Material to process:

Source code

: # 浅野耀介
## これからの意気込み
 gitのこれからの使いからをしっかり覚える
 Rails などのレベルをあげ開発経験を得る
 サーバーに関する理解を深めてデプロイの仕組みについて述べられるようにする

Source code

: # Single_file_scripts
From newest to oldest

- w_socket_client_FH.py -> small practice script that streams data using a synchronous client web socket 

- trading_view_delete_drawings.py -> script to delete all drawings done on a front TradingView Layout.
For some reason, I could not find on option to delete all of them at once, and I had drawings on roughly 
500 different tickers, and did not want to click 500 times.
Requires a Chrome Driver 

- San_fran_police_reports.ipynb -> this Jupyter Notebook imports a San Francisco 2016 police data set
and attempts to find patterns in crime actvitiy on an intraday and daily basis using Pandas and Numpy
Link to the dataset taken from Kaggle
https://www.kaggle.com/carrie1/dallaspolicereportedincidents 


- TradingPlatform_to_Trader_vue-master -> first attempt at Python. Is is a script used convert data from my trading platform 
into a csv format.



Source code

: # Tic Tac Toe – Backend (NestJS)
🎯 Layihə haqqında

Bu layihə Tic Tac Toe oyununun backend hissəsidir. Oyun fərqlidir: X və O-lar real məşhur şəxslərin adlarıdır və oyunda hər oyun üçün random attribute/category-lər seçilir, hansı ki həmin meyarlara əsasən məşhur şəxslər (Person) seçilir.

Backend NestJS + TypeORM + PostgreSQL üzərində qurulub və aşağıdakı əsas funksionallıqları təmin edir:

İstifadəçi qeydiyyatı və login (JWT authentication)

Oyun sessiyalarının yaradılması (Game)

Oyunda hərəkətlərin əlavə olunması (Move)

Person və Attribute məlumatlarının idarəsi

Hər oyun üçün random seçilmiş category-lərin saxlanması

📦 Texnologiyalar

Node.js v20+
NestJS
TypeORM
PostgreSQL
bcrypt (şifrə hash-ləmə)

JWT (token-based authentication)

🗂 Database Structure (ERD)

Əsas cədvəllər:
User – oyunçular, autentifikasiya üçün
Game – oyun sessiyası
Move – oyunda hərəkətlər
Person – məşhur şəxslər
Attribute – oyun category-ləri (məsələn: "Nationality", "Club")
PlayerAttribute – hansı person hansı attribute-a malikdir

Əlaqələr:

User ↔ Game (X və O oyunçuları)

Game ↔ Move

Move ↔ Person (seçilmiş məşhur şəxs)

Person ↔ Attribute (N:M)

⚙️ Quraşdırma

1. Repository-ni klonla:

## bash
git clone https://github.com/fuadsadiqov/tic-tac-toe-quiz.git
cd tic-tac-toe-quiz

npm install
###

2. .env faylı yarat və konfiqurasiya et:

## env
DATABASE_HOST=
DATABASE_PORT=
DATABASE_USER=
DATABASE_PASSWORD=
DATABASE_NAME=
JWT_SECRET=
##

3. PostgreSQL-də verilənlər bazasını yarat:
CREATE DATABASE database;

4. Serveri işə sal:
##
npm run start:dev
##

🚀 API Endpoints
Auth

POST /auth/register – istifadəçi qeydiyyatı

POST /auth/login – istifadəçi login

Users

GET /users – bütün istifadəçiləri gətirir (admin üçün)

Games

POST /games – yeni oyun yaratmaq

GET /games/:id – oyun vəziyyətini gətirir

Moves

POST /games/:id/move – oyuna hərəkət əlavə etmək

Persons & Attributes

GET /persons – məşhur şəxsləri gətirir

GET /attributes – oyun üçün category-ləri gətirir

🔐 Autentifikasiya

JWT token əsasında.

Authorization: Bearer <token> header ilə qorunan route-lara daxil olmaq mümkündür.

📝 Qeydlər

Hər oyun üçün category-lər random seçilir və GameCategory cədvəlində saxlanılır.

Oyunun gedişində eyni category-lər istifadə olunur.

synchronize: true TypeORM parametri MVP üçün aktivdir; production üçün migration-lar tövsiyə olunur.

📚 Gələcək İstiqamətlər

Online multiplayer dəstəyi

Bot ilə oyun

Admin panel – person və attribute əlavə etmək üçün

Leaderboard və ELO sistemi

Task to carry out: Copy every line of the material above in which the word "hansı" appears.

Exercise output:
Bu layihə Tic Tac Toe oyununun backend hissəsidir. Oyun fərqlidir: X və O-lar real məşhur şəxslərin adlarıdır və oyunda hər oyun üçün random attribute/category-lər seçilir, hansı ki həmin meyarlara əsasən məşhur şəxslər (Person) seçilir.
PlayerAttribute – hansı person hansı attribute-a malikdir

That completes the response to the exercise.